The OSHA Safety Index dataset contains 500K+ enforcement actions, inspections, and citations from the Occupational Safety and Health Administration. Each record is linked to EPA Facility Registry Service (FRS) identifiers, classified by NAICS sector, and connected to parent corporate entities through entity resolution.

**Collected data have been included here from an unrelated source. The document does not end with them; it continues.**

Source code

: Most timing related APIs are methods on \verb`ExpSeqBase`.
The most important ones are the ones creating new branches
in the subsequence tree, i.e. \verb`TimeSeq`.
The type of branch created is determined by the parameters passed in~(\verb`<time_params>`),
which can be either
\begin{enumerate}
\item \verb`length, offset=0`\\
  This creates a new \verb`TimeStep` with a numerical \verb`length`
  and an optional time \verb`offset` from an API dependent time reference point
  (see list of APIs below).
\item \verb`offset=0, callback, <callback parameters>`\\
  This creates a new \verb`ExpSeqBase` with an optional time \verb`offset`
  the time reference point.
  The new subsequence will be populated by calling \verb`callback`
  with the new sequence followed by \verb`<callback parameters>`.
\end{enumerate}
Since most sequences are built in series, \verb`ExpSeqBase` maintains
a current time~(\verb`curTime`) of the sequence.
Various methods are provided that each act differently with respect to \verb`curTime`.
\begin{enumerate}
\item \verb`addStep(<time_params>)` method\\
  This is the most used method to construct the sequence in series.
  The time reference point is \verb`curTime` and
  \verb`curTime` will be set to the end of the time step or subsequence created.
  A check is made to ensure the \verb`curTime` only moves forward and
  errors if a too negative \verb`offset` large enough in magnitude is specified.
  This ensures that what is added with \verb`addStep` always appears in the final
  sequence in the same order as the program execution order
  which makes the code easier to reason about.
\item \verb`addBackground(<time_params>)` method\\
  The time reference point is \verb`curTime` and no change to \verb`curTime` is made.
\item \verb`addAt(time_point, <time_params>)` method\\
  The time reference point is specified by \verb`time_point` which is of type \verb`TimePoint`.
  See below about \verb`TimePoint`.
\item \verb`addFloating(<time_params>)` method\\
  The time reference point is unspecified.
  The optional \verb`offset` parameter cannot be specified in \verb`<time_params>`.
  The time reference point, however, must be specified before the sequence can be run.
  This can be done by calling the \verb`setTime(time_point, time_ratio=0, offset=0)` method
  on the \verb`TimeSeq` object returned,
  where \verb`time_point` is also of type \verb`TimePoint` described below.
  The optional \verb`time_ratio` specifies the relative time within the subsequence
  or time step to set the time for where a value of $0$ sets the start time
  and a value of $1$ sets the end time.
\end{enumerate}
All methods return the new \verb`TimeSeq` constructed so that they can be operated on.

Every record inherits the full APRS envelope (record_id, chunk_id, bitemporal fields, confidence_score, provenance) and carries the join keys documented below.
Dataset-specific fields
| Field | Type | Nullable | Description |
|---|
source_ref | string | no | OSHA inspection number. |
occurred_at | timestamptz | no | Inspection open date. |
resolved_at | timestamptz | yes | Case close date. Null if still open. |
entity_id | string | no | Establishment identifier. |
entity_name | string | yes | Establishment name. |
location | PostGIS Point | yes | WGS84 geometry of the establishment. |
h3_index | string | yes | H3 resolution-8 cell. |
jurisdiction_slug | string | yes | Civic jurisdiction where the establishment is located. |
naics_code | string | no | 6-digit NAICS code (2022 revision). |
naics_title | string | no | Human-readable NAICS sector title. |
frs_id | string | yes | EPA Facility Registry Service identifier. See facility linkage. |
inspection_type | enum | no | Type of inspection. See inspection types. |
violation_count | integer | no | Number of violations cited in this inspection. |
citation_severity | enum | yes | Most severe citation issued. See citation severity. |
penalty_usd | numeric | yes | Current penalty amount in USD. |
hazard_categories | JSON array | yes | Human-readable hazard labels derived from CFR standards codes. See hazard categories. |
parent_entity_urn | string | yes | Entity resolution link to the parent corporate entity. |
Inspection types
| Type | Description |
|---|
Programmed | Planned inspection based on industry targeting criteria |
Unprogrammed | Not planned — triggered by complaint, referral, or accident |
Referral | Referred by another agency or inspector |
Complaint | Filed by an employee or representative |
FollowUp | Follow-up to a previous inspection |
Accident | Triggered by a workplace accident, injury, or fatality |
Citation severity
| Severity | Description |
|---|
willful | Employer knowingly committed a violation |
serious | Substantial probability of death or serious harm |
other | Non-serious violation |
repeat | Substantially similar violation within the last 5 years |
Facility linkage
Each OSHA record is matched against the EPA Facility Registry Service (FRS) using address, NAICS code, and name heuristics. The match confidence is available in metadata.frs_match_confidence.
Low-confidence FRS matches (below 0.7) are excluded from Commercial-tier exports. Research-tier users see all matches with the confidence score included for filtering.
Hazard categories
The hazard_categories field translates CFR standards references (e.g. 1926.501) into human-readable labels. A single inspection may cite multiple hazards:
["fall_protection", "scaffolding", "electrical_wiring"]
The raw CFR reference codes are preserved in metadata.cfr_codes.
Join keys
| Key | Presence | Notes |
|---|
record_id | always | APRS URN |
chunk_id | always | Deterministic from record_id |
h3_index | often | Null for establishments without geocodable addresses |
naics_code | always | Join with POI Intelligence, LEHD, and other NAICS-indexed datasets |
frs_id | often | EPA Facility Registry Service link |
jurisdiction_slug | often | Civic jurisdiction |
parent_entity_urn | sometimes | Corporate entity resolution link |
Example query
Find the top penalty inspections in a NAICS sector with willful citations:
SELECT
source_ref,
entity_name,
naics_title,
occurred_at,
citation_severity,
violation_count,
penalty_usd,
hazard_categories
FROM read_parquet('osha-safety-2026-04.parquet')
WHERE naics_code LIKE '2362%'
AND citation_severity = 'willful'
AND penalty_usd > 0
ORDER BY penalty_usd DESC
LIMIT 20;
Known limitations
- Only public OSHA establishment search data is included. Confidential injury and illness data per 29 CFR 1904 is not available.
frs_id linkage uses heuristic matching — verify metadata.frs_match_confidence before relying on facility cross-references.
parent_entity_urn is populated by the entity resolution pipeline and may be null for recently ingested records.
- Penalty amounts reflect the current (potentially reduced) penalty, not the originally proposed amount. Check
metadata.proposed_penalty_usd for the initial figure.